Петербург, спасибо тебе за то, что подарил мне в своих благодатных туманах светлое небо и любовь. Спасибо тебе, любимый мой город!
Экзамен
Из-за мрака школьного двора вдруг появилась фигура. Быстро, как приведение, фигура проскользнула сквозь толпу сбившихся у крыльца подростков; с воздушной легкостью взлетела по ступенькам, загремела замком железной двери и во весь створ распахнула ворота в темное пространство затаившего дыхание спортивного зала. Детей, притихших от появления призрака Кентервильского замка, стало медленно засасывать в темный проем двери, как в черную дыру.
Призрак стоял в красных штанах с белыми лампасами по бокам и ждал, пока всех не засосет пропасть черного зала. Я шел последним. Когда все зашли в зал, я остановился напротив фигуры, свет успели уже включить, и на меня из-под черных бровей как лезвием полоснул острый взгляд пожилого, но статного красивого человека. Это был тот самый «Кощей Бессмертный», тренер этой удивительной спортивной школы по волейболу. Так его называли за глаза его воспитанники. Всмотревшись, как будто бы считывая на мне информацию, тренер спросил: «Ты кто?» У меня подкосились ноги, и я дрожащим голосом ответил: «Я в колледже учусь. Из Пскова приехал, можно у вас…» Он не дал мне промямлить до конца монолог, который я так долго репетировал, но все из него позабыл, и вдруг нервно, с каким-то даже пренебрежением спросил, глядя на меня сверху вниз:
– Из какого колледжа?
– Я?
– Ну, не я же, – раздражался призрак.
– Я из спортивного. На Обводном который.
– Какого ты года? – продолжал вопрошать призрак.

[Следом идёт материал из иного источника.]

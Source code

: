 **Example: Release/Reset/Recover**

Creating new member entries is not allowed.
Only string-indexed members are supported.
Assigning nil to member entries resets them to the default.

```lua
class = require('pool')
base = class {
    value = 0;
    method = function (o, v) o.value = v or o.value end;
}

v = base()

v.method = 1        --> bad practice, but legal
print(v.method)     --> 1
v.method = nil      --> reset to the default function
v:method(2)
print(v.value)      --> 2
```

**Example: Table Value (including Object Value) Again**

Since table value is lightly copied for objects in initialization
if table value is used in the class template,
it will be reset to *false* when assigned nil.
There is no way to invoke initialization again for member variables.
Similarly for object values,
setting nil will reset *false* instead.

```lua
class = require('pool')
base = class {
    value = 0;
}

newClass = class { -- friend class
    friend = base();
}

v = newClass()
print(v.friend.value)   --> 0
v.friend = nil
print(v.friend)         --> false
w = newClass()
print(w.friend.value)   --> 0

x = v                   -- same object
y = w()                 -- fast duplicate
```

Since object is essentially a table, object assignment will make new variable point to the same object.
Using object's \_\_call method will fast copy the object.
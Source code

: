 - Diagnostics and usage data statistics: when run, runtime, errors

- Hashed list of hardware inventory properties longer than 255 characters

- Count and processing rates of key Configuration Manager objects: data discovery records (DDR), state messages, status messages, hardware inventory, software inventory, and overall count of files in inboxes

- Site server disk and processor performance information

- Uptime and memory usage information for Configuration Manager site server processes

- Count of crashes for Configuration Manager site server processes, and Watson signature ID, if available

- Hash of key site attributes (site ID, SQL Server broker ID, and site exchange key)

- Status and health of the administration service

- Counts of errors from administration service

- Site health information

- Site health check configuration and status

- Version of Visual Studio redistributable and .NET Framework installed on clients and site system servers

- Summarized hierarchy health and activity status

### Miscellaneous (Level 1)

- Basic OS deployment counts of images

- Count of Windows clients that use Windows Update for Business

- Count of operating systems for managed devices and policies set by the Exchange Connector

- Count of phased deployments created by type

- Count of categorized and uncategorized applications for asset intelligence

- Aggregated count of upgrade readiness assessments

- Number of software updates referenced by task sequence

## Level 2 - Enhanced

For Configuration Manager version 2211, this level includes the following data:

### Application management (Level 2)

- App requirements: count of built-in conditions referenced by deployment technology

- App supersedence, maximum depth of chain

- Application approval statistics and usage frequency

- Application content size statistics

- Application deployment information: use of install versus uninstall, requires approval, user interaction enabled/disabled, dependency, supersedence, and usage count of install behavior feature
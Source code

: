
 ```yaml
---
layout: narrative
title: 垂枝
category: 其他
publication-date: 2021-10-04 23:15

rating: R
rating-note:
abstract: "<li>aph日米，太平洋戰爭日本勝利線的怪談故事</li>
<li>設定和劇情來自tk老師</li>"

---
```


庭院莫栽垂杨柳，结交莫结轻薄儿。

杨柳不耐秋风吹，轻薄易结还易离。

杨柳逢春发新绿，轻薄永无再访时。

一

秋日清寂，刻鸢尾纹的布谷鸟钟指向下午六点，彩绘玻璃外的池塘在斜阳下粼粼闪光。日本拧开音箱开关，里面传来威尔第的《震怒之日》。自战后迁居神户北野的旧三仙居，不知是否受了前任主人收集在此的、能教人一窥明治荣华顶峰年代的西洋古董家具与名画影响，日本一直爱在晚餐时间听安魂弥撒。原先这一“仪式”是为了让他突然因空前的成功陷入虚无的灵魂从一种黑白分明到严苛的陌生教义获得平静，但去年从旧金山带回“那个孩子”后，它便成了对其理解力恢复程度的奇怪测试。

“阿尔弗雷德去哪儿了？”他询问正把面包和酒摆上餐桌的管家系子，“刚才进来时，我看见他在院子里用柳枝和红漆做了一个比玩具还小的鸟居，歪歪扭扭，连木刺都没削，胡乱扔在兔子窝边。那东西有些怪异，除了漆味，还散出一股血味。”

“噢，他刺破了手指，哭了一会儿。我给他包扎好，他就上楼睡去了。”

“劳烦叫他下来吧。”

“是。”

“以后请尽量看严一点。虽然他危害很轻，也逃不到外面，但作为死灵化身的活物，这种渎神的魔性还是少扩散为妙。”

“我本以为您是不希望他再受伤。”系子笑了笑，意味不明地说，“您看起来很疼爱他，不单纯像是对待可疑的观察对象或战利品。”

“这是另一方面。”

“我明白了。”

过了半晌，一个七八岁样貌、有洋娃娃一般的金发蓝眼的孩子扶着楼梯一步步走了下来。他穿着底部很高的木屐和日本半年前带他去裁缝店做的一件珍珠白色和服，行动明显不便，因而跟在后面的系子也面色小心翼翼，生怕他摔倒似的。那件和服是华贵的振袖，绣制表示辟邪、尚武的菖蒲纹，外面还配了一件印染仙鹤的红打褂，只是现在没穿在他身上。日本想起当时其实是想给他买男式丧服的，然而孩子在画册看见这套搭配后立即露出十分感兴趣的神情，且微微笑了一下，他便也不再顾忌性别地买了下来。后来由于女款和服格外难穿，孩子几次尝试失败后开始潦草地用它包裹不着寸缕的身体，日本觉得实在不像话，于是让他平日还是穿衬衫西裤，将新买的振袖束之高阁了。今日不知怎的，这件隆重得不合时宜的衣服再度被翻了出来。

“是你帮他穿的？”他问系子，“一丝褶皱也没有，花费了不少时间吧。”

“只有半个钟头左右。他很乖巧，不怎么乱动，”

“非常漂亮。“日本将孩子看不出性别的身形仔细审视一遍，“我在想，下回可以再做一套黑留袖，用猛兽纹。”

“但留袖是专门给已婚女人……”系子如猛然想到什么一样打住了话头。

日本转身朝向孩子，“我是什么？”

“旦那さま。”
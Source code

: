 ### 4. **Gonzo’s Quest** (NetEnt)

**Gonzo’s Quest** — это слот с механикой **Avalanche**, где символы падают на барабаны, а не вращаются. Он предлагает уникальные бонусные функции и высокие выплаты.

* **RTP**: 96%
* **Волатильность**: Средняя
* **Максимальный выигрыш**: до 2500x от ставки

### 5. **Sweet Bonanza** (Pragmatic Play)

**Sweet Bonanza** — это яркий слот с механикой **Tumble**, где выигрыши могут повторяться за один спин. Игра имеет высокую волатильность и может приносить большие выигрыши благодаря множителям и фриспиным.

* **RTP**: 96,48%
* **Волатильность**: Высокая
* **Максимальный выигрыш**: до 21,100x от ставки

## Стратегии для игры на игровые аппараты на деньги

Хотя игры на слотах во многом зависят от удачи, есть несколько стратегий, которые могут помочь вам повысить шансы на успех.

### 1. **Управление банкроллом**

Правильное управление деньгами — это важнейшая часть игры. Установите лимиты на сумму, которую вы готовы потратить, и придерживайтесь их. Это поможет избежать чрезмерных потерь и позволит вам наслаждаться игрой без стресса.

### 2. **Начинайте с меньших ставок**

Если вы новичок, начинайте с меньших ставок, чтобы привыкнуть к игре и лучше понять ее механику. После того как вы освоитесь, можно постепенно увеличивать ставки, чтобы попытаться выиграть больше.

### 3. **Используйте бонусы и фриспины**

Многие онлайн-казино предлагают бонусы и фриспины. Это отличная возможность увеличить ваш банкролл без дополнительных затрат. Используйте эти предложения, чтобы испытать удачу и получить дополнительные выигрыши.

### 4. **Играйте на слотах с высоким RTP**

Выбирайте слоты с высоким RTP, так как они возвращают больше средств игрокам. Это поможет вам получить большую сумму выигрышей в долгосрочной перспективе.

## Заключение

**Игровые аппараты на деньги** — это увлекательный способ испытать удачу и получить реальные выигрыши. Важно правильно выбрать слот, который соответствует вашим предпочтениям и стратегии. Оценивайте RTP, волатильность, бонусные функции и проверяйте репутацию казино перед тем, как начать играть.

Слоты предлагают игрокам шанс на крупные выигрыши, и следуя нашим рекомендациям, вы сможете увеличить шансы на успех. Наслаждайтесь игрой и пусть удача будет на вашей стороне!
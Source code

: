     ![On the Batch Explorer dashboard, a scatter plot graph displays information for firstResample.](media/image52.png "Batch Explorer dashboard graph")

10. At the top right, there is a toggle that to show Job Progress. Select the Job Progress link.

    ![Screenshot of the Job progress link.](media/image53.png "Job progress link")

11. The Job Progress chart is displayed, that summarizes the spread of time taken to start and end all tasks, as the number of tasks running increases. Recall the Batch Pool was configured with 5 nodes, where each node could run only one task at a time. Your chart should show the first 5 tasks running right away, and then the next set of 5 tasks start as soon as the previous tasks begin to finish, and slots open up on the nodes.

– Восьмидесятого, – ответил я.
– Ты на семь лет опоздал!
И после этих слов тяжелая железная дверь с грохотом закрылась перед моим носом, оставив меня на крыльце во мраке темной осени, с этими семью бесполезно прожитыми годами. И только маленький пучок света настырно пробивался сквозь замочную скважину железной двери, намекая на то, что надежда умирает последней. Если мечта в сердце светится, то исходящие из нее лучики обязательно найдут возможность пробиться через любую, даже самую крепкую дверь.
Я стоял как пришибленный от такого быстрого разворота событий и соображал сквозь звон в ушах от грохота закрывшейся двери. Я с минуту еще потоптался, решил, что на дерзость нужно отвечать дерзостью, и вошел в зал.
Спортивный зал был еще пустым, только несколько мальчишек лет семи бегали по линиям площадки, играя в догонялки, остальные переодевались в раздевалках. Призрака тоже пока не было. Я неуверенно сел на скамейку у двери, чтобы сразу покинуть помещение, если вдруг меня заметят и повторно укажут на выход. Но, при всей сконфуженности и неловкости, во мне просыпалась какая-то наглость. Смелость. Я хотел продолжить диалог, чтобы окончательно убедиться в бесполезности намерения остаться здесь. Я думал: если меня выгонят из зала, то я хотя бы буду знать, что это не случайность, а такая здесь атмосфера – закон. Тогда я с легкостью уйду и не пожалею о том.